Birthright citizenship means anyone born in the U.S. is automatically a citizen. Trump hates this, saying it’s “ridiculous,” and no other country has it. (In fact many do.) What really burns him is citizenship for children of the undocumented. He declares he’ll end that by some kind of executive action. Whose legality, a news report said, will be up to the courts.

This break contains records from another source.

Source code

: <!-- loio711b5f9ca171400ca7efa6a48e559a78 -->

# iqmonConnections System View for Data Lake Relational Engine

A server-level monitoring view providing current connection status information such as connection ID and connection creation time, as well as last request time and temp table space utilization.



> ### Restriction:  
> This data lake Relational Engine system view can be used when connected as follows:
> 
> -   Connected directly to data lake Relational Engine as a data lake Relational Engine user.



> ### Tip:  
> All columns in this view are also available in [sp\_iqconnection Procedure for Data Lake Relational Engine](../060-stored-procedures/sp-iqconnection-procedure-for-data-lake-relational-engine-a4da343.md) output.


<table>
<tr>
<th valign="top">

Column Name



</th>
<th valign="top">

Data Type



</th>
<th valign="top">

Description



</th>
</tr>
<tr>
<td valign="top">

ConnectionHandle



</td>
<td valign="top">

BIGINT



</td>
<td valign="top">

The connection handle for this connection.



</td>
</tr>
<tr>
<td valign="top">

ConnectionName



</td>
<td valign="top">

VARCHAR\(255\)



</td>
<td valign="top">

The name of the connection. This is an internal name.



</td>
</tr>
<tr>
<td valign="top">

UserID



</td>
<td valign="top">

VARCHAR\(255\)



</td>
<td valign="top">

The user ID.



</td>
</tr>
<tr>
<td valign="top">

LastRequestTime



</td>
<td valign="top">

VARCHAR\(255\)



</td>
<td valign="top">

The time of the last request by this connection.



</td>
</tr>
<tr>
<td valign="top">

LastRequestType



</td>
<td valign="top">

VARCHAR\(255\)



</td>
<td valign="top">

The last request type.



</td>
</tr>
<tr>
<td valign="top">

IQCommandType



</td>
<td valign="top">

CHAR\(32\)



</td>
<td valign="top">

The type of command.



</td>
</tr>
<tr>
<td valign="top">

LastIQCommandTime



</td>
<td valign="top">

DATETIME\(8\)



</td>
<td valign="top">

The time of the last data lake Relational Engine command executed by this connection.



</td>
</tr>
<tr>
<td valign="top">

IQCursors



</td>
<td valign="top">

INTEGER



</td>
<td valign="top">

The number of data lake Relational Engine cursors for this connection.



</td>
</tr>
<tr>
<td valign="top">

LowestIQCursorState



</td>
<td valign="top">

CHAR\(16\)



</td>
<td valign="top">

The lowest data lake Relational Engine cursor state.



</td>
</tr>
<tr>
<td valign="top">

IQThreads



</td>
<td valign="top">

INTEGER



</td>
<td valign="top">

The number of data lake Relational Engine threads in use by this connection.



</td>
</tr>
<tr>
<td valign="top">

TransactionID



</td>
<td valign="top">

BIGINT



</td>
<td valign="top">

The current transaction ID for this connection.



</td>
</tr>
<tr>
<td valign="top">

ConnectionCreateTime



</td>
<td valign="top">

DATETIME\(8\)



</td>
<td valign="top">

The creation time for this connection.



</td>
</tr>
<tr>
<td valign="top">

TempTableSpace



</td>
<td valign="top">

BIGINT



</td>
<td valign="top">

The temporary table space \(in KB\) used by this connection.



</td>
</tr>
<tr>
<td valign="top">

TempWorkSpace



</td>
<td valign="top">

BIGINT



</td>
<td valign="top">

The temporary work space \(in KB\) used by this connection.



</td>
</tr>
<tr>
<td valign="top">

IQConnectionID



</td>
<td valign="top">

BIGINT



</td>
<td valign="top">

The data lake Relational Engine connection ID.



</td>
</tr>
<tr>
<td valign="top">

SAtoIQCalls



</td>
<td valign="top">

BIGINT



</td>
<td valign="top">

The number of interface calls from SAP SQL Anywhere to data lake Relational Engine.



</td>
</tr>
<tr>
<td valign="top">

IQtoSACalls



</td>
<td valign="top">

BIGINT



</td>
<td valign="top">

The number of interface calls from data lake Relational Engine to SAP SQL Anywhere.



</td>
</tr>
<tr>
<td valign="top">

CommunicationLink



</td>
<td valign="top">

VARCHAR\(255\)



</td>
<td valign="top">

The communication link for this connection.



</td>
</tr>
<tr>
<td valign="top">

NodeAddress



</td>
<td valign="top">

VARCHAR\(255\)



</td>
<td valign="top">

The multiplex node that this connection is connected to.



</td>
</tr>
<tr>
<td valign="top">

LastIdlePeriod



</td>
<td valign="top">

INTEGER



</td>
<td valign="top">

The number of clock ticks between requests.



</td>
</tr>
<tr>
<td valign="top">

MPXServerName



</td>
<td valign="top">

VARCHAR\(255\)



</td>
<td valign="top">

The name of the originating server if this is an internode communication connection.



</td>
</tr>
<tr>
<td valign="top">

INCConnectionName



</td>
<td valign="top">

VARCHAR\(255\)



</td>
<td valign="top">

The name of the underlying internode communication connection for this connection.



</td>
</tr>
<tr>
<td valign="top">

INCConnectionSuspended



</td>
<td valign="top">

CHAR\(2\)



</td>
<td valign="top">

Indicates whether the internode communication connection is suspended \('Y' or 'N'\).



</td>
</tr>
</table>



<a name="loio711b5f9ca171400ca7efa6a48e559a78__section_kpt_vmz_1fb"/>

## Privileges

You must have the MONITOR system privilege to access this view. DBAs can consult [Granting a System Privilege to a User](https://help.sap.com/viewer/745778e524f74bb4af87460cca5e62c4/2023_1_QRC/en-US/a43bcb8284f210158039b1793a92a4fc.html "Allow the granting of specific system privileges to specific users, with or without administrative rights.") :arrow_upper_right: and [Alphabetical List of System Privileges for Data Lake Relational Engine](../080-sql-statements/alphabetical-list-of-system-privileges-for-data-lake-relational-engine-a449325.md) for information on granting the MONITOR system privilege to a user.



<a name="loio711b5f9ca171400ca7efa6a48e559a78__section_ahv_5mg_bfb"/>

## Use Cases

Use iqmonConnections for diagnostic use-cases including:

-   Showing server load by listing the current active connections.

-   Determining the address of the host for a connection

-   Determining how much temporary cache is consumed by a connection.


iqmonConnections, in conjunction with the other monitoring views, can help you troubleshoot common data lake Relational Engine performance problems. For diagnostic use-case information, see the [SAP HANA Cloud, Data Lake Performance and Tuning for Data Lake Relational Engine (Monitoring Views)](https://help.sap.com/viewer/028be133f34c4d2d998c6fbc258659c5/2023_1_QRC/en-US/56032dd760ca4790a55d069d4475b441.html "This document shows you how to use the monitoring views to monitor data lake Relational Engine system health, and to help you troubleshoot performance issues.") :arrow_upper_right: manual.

And I was like, WTF are they talking about? Birthright citizenship is in the Constitution. In the 14th Amendment, in unambiguous absolute language. Trumpists argue it shouldn’t apply to children of non-citizens. The text itself refutes that.
How could any court consider okaying executive action so plainly unconstitutional? That it’s even a question shows how far our rule of law has already been eroded. And if the Supreme Court can declare presidents immune from criminal law, why not also permit illegal presidential orders? Or let’s just call them royal decrees.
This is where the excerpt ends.